COCOMO (COnstructive COst MOdel) has been designed in 1981 by Barry Boehm to given an estimate of the number of man-months it will take to develop a software product and it is referred as COCOMO 81.
A new model called COCOMO II was designed in 1990 and the need for this model came up as software development technology moved from mainframe and overnight batch processing to desktop development, code re-usability and the use of off-the-shelf software components.
COCOMO used statistical returns to calculate project cost and duration within a given probability. The model sought to provide a tool for predictably estimating cost, and continues to evolve today under the sponsorship of the University of Southern California. The model was/is interesting and produced worthy merits in applying statistical analysis to the problem of cost estimating. However, a major defining point in statistics is sample set size. The underlying assumption for COCOMO (like FPA) is that a statistically significant historical database exists to drive the statistical factoring. This will become a common theme through many attempts to create estimating models. Software engineering teams are typically very good at collecting list of bugs, but notoriously bad at gathering meaningful historical statistically significant metrics useful in predicting future projects.

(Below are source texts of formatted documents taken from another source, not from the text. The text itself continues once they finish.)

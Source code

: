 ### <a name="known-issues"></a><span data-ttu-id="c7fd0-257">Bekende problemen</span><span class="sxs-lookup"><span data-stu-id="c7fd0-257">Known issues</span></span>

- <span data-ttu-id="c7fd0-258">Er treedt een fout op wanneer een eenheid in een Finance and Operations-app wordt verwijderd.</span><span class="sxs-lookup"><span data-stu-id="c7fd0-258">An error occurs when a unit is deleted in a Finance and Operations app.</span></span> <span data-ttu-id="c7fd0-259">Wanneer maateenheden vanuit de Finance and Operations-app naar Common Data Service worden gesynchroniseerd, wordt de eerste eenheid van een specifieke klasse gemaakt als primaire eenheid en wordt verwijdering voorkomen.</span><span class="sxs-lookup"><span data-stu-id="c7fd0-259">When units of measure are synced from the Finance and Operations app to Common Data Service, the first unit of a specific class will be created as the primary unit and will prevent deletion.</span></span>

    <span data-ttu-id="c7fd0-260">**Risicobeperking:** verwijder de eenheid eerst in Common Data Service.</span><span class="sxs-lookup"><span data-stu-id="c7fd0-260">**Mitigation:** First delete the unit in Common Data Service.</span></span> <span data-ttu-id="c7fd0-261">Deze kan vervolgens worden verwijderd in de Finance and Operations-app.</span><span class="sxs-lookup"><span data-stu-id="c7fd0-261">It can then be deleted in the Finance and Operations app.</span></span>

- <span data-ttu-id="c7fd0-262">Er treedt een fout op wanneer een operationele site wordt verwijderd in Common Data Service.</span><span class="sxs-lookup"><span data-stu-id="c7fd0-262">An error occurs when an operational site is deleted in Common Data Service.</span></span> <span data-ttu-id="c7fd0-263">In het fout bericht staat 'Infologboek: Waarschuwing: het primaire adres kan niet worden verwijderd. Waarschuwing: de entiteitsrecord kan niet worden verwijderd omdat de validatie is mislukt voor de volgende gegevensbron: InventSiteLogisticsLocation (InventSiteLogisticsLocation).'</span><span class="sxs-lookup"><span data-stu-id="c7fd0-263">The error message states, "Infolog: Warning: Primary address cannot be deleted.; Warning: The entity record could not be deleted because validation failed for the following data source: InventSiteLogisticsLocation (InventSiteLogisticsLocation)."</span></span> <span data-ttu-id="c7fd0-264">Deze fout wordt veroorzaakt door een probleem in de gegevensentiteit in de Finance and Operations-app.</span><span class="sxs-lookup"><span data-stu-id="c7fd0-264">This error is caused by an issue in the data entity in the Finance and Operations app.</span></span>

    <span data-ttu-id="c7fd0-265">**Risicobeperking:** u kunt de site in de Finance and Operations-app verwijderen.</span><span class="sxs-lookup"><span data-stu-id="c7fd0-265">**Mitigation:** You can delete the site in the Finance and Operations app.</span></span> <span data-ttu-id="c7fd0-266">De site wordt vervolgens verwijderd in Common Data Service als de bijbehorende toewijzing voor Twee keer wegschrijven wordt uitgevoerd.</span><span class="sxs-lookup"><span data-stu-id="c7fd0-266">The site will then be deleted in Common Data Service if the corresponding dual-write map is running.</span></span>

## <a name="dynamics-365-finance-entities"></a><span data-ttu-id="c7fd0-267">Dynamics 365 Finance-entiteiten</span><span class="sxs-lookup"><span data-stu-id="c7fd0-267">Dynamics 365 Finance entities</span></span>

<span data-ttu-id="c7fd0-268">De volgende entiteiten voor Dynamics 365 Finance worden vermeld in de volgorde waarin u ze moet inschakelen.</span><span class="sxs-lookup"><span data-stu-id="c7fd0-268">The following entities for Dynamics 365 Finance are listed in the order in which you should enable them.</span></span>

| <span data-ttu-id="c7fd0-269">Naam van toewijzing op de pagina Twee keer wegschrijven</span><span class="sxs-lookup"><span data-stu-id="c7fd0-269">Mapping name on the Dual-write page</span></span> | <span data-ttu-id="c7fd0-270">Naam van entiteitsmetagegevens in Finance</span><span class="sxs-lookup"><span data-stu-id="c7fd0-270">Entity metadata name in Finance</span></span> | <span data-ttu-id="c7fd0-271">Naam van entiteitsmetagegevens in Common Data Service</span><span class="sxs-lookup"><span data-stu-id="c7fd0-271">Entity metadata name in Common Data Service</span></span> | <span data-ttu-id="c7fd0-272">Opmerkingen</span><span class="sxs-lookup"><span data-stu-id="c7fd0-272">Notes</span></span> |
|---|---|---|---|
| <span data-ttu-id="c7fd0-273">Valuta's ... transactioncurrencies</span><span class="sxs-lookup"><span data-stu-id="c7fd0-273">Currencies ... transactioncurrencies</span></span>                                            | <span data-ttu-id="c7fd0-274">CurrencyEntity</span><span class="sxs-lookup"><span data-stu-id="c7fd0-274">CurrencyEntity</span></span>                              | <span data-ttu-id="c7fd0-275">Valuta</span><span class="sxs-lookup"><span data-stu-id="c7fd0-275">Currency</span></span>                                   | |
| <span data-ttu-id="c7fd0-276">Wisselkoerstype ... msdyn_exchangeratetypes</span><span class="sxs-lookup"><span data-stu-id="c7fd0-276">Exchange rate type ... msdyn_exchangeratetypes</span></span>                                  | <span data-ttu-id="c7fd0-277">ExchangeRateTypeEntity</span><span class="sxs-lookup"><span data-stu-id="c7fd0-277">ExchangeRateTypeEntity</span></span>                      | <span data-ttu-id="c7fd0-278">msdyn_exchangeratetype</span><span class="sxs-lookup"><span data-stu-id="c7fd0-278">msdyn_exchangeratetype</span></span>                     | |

COCOMO consists of a hierarchy of 3 increasingly detailed and accurate forms:
- Basic COCOMO - is a static, single valued model that computes software development effort and cost as a function of program size expressed in estimated lines of code.
- Intermediate COCOMO - computes software development effort as function of program size and a set of "cost drivers" that include subjective assessment of product, hardware, personnel and project attributes.
- Detailed COCOMO - incorporates all characteristics of the intermediate version with an assessment of the cost driver's impact on each step in SDLC.